Es gehe um Namen, E-Mail-Adressen und Telefonnummern von Nutzern rund um die Welt, erklärte Uber am späten Dienstag. Ausserdem verschafften sich die Angreifer im Oktober 2016 auch Zugriff auf Daten von etwa sieben Millionen Uber-Fahrern. Bei der Attacke seien nach bisherigen Erkenntnissen aber keine Kreditkarten-Daten oder Informationen zu Fahrten gestohlen worden, betonte die Firma.

Statt Behörden oder Betroffene zu informieren, bezahlte Uber den Hackern 100'000 Dollar, damit sie die gestohlenen Daten vernichteten, berichteten der Finanznachrichtendienst Bloomberg und die "New York Times".

Brenzlich für Uber könnte nun werden, dass die Hacker sich auch Zugriff auf Namen und Fahrerschein-Nummern von rund 600'000 Fahrern in den USA verschaffen konnten. Fahrpermis werden in den USA oft als Ausweisdokumente verwendet, was die Daten für Betrüger wertvoll machen kann.

Die New Yorker Staatsanwaltschaft leitete ein Ermittlungsverfahren zum Hacker-Angriff ein. In Grossbritannien zeigte sich die Datenschutz-Aufsicht "extrem besorgt" und startete ein eigenes Verfahren. Ein Mann aus Los Angeles klagte zudem Uber unter anderem wegen mangelndem Datenschutz an; er will eine Sammelklage auf die Beine stellen.

Zwei Manager mussten gehen

Uber gehe davon aus, dass die Informationen nicht verwendet worden seien, teilte das Unternehmen mit. Die Hacker seien im Oktober 2016 durch eine schlecht geschützte Datenbank in einem Cloud-Dienst an die Daten gekommen. Uber-Sicherheitschef Joe Sullivan und ein weiterer Manager verloren ihre Jobs. Ein ehemaliger Chefjurist des US-Geheimdienstes NSA, Matt Olsen, soll die Sicherheit des Unternehmens neu gestalten.

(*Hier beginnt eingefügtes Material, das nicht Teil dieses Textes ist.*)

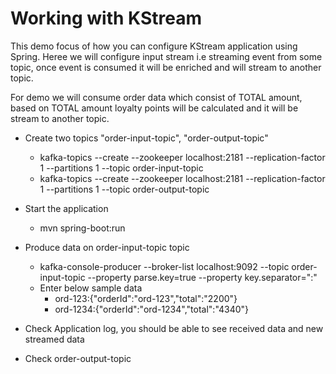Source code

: # Working with KStream

This demo focus of how you can configure KStream application using Spring. Heree we will configure input stream i.e streaming event from some topic, once event is consumed it will be enriched and will stream to another topic.

For demo we will consume order data which consist of TOTAL amount, based on TOTAL amount loyalty points will be calculated and it will be stream to another topic.

- Create two topics "order-input-topic", "order-output-topic"
  - kafka-topics --create --zookeeper localhost:2181 --replication-factor 1 --partitions 1 --topic order-input-topic
  - kafka-topics --create --zookeeper localhost:2181 --replication-factor 1 --partitions 1 --topic order-output-topic

- Start the application
  - mvn spring-boot:run

- Produce data on order-input-topic topic
  - kafka-console-producer --broker-list localhost:9092 --topic order-input-topic --property parse.key=true --property key.separator=":"
  - Enter below sample data
    - ord-123:{"orderId":"ord-123","total":"2200"}
    - ord-1234:{"orderId":"ord-1234","total":"4340"}

- Check Application log, you should be able to see received data and new streamed data 

- Check order-output-topic



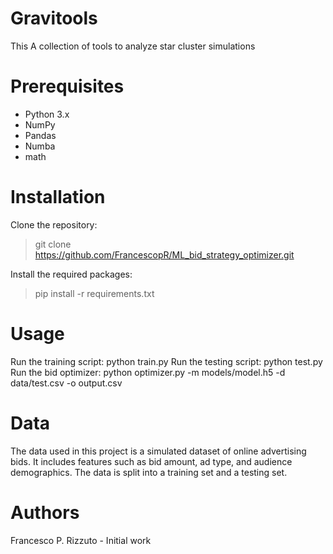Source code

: # Gravitools

This A collection of tools to analyze star cluster simulations

# Prerequisites
- Python 3.x
- NumPy
- Pandas
- Numba
- math


# Installation
Clone the repository: 

> git clone https://github.com/FrancescopR/ML_bid_strategy_optimizer.git

Install the required packages:


> pip install -r requirements.txt


# Usage
Run the training script: python train.py
Run the testing script: python test.py
Run the bid optimizer: python optimizer.py -m models/model.h5 -d data/test.csv -o output.csv

# Data

The data used in this project is a simulated dataset of online advertising bids. It includes features such as bid amount, ad type, and audience demographics. The data is split into a training set and a testing set.

# Authors

Francesco P. Rizzuto - Initial work
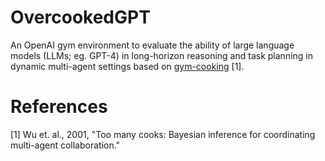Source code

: # OvercookedGPT
An OpenAI gym environment to evaluate the ability of large language models (LLMs; eg. GPT-4) in long-horizon reasoning and task planning in dynamic multi-agent settings based on [gym-cooking](https://github.com/rosewang2008/gym-cooking) [1].

# References
[1] Wu et. al., 2001, "Too many cooks: Bayesian inference for coordinating multi-agent collaboration."
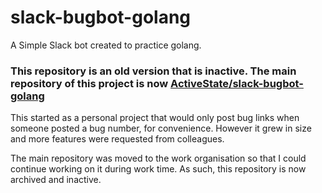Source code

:# slack-bugbot-golang
A Simple Slack bot created to practice golang.

### This repository is an old version that is inactive. The main repository of this project is now [ActiveState/slack-bugbot-golang](https://github.com/ActiveState/slack-bugbot-golang)

This started as a personal project that would only post bug links when someone posted a bug number, for convenience. However it grew in size and more features were requested from colleagues.

The main repository was moved to the work organisation so that I could continue working on it during work time. As such, this repository is now archived and inactive.
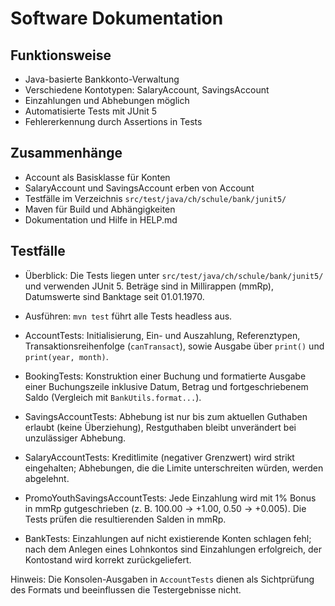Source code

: # Software Dokumentation

## Funktionsweise

- Java-basierte Bankkonto-Verwaltung
- Verschiedene Kontotypen: SalaryAccount, SavingsAccount
- Einzahlungen und Abhebungen möglich
- Automatisierte Tests mit JUnit 5
- Fehlererkennung durch Assertions in Tests

## Zusammenhänge

- Account als Basisklasse für Konten
- SalaryAccount und SavingsAccount erben von Account
- Testfälle im Verzeichnis `src/test/java/ch/schule/bank/junit5/`
- Maven für Build und Abhängigkeiten
 - Dokumentation und Hilfe in HELP.md 

## Testfälle

- Überblick: Die Tests liegen unter `src/test/java/ch/schule/bank/junit5/` und verwenden JUnit 5. Beträge sind in Millirappen (mmRp), Datumswerte sind Banktage seit 01.01.1970.
- Ausführen: `mvn test` führt alle Tests headless aus.

- AccountTests: Initialisierung, Ein- und Auszahlung, Referenztypen, Transaktionsreihenfolge (`canTransact`), sowie Ausgabe über `print()` und `print(year, month)`.
- BookingTests: Konstruktion einer Buchung und formatierte Ausgabe einer Buchungszeile inklusive Datum, Betrag und fortgeschriebenem Saldo (Vergleich mit `BankUtils.format...`).
- SavingsAccountTests: Abhebung ist nur bis zum aktuellen Guthaben erlaubt (keine Überziehung), Restguthaben bleibt unverändert bei unzulässiger Abhebung.
- SalaryAccountTests: Kreditlimite (negativer Grenzwert) wird strikt eingehalten; Abhebungen, die die Limite unterschreiten würden, werden abgelehnt.
- PromoYouthSavingsAccountTests: Jede Einzahlung wird mit 1% Bonus in mmRp gutgeschrieben (z. B. 100.00 -> +1.00, 0.50 -> +0.005). Die Tests prüfen die resultierenden Salden in mmRp.
- BankTests: Einzahlungen auf nicht existierende Konten schlagen fehl; nach dem Anlegen eines Lohnkontos sind Einzahlungen erfolgreich, der Kontostand wird korrekt zurückgeliefert.

Hinweis: Die Konsolen-Ausgaben in `AccountTests` dienen als Sichtprüfung des Formats und beeinflussen die Testergebnisse nicht.
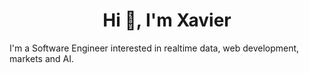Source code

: <h1 align="center">Hi 👋, I'm Xavier</h1>
<p>I'm a Software Engineer interested in realtime data, web development, markets and AI.</p>
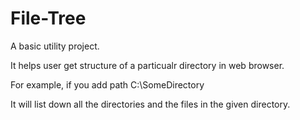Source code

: # File-Tree


A basic utility project.

It helps user get structure of a particualr directory in web browser. 

For example, if you add path C:\\SomeDirectory

It will list down all the directories and the files in the given directory. 
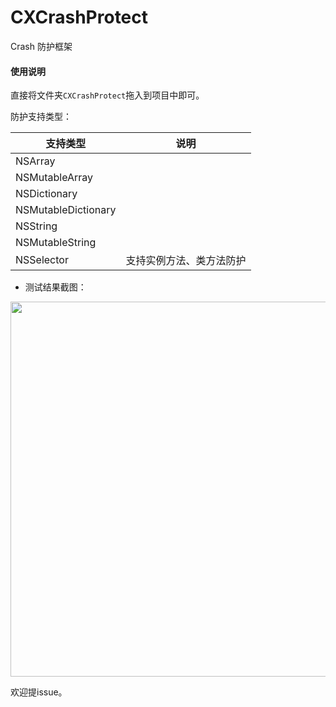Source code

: # CXCrashProtect
Crash 防护框架

#### 使用说明

直接将文件夹`CXCrashProtect`拖入到项目中即可。

防护支持类型：

|  支持类型|  说明| 
| --- | --- |
|  NSArray|  | 
|  NSMutableArray|  |  
|  NSDictionary|  |  
|  NSMutableDictionary|  |  
|  NSString|  |  
|  NSMutableString|  |  
|  NSSelector|  支持实例方法、类方法防护|  

* 测试结果截图：

<img src="https://upload-images.jianshu.io/upload_images/3101550-a6eede0b8a348bbd.png" width="600" alt=""/>


欢迎提issue。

Der neue Uber-Chef Dara Khosrowshahi erklärte am Dienstag zum Hackerangriff und dem nachfolgenden Schweigen: "Nichts davon hätte passieren dürfen und wir werden nicht nach Ausreden dafür suchen." Uber ändere nun die Art, wie es sein Geschäft führe.

Uber werde den Betroffenen nun helfen, nach einem möglichen Missbrauch der gestohlenen Daten Ausschau zu halten, kündigte Khosrowshahi an. Zugleich erklärte er, Uber habe von den Hackern seinerzeit die Zusicherung erhalten, dass die gestohlenen Daten vernichtet worden seien.

Kalanick-Rückkehr wohl ausgeschlossen

Die Vertuschung wirft einen weiteren Schatten auf die Amtszeit des Mitgründers und langjährigen Uber-Chefs Travis Kalanick, die von vielen Skandalen um den aggressiv auftretenden Fahrdienst-Vermittler geprägt war. Uber hatte bei der rasanten internationalen Expansion in vielen Ländern gegen geltende Regeln verstossen.

Zuletzt sorgte auch eine Klage der Google-Schwesterfirma Waymo für Aufsehen, in der Uber der Einsatz gestohlener Roboterwagen-Technologie vorgeworfen wird. Eine Untersuchung zu Vorwürfen von Sexismus und Diskriminierung förderte massive Defizite im Management des Finanzierungsrunden mit bis zu 68 Milliarden Dollar bewerteten Unternehmens zu Tage.

Kalanick räumte im Sommer unter dem Druck von Investoren den Chefposten. Der Datenklau-Skandal könnte seine Ambitionen, irgendwann wieder an die Spitze zurückzukehren oder auch nur eine aktivere Rolle im Tagesgeschäft zu spielen, endgültig durchkreuzen.

Bereits früheren Hack verschwiegen

Uber war da bereits in Verhandlungen mit der Aufsichtsbehörde FTC wegen eines ähnlichen Vorfalls von Datenklau im Jahr 2014. Damals ging es um Daten über 50'000 Fahrer. Uber wurde vorgeworfen, die Betroffenen nicht rechtzeitig informiert zu haben. Am Ende kam Uber mit einer Strafe von 20'000 Dollar davon.

Was das Ausmass und dem Wert der gestohlenen Daten betrifft, verblasst der Uber-Hack neben anderen Fällen. So verschafften sich beim Wirtschaftsnachrichtendienst Equifax Unbekannte Zugriff auf die wichtigen Sozialversicherungsnummern von mehr als 40 Prozent der US-Bevölkerung. Und beim Internet-Konzern Yahoo waren 2013 Daten zu allen drei Milliarden Nutzer-Accounts gestohlen worden.